Jazz forward Karl Malone became his own agent Tuesday, after reaching a settlement with former advisor Bill Blakeley of Dallas.
"No one else is making decisions for Karl Malone," said Malone.Attorneys for both sides agreed on a reported $160,000 settlement for Blakeley and his firm, Talent Sports International. Last summer, Blakeley negotiated Malone's six-year, $6 million contract with the Jazz - the settlement is for about two-thirds of what Blakeley would have received over the six years for handling contract matters only. NBA Players Association guidelines call for agents to receive 4 percent of the player's salary for contract negotiations.
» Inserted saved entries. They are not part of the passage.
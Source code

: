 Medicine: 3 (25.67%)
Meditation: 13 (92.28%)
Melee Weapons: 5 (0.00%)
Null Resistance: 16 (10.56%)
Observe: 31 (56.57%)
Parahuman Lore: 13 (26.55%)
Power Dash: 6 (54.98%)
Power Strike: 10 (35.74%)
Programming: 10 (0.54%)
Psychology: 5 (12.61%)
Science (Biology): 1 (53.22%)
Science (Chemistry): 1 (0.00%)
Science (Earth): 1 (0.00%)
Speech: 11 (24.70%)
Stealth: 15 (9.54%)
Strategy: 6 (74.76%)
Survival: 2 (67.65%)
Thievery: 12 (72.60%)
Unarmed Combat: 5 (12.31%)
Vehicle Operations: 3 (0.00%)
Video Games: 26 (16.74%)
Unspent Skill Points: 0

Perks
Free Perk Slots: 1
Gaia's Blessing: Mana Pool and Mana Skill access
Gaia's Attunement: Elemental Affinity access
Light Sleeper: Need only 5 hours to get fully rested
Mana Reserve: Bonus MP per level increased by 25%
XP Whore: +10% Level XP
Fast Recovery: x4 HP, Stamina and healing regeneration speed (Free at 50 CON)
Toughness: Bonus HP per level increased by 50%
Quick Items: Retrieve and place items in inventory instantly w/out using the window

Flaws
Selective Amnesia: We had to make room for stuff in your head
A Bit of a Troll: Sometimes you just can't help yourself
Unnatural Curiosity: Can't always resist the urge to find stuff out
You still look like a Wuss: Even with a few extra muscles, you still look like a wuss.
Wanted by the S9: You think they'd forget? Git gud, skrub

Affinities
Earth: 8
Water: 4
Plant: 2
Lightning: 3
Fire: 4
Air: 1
"I'm not downgrading anybody else's agent, but I don't need an agent," said Malone, who plans to honor the remaining five years of his Jazz contract. "I have mule sense and I know how to manage things."
Malone is employing Teri Shelton, formerly of Blakeley's firm, as an accountant. He also uses an Arkansas-based investment counselor and has interviewed candidates for a marketing position.
Blakeley was pleased with the settlement, but noted, "I'd rather have kept him as a client."
Blakeley, 54, a former college and pro coach, has established himself as a successful agent by representing NBA players like Malone, Joe Dumars, Spud Webb and Will Perdue. Malone has proven to be a difficult client, changing agents twice during his rookie season before returning to Blakeley.
Having signed his original four-year contract in July 1985, Malone became disenchanted with Blakeley and was briefly affiliated with ProServ of Washington, D.C. Before the end of his rookie season, he joined Sherwood Blount of Dallas. Blount, who later surfaced as the key figure in the SMU football scandal, wanted Malone to hold out for a new contract prior to his second season, but Malone opposed the strategy and went back to Blakeley in October 1986.
Malone threatened to leave Blakeley several times last season after the new Jazz contract was negotiated, but waited until after the playoffs to make his move. Undoubtedly, the major athlete representation firms will pursue Malone now, but he says he'll turn away all inquiries.
"I've taken my bumps and bruises, but I won't make the same mistake over," Malone said. "I don't want to see an agent. I hate the word `agent' now."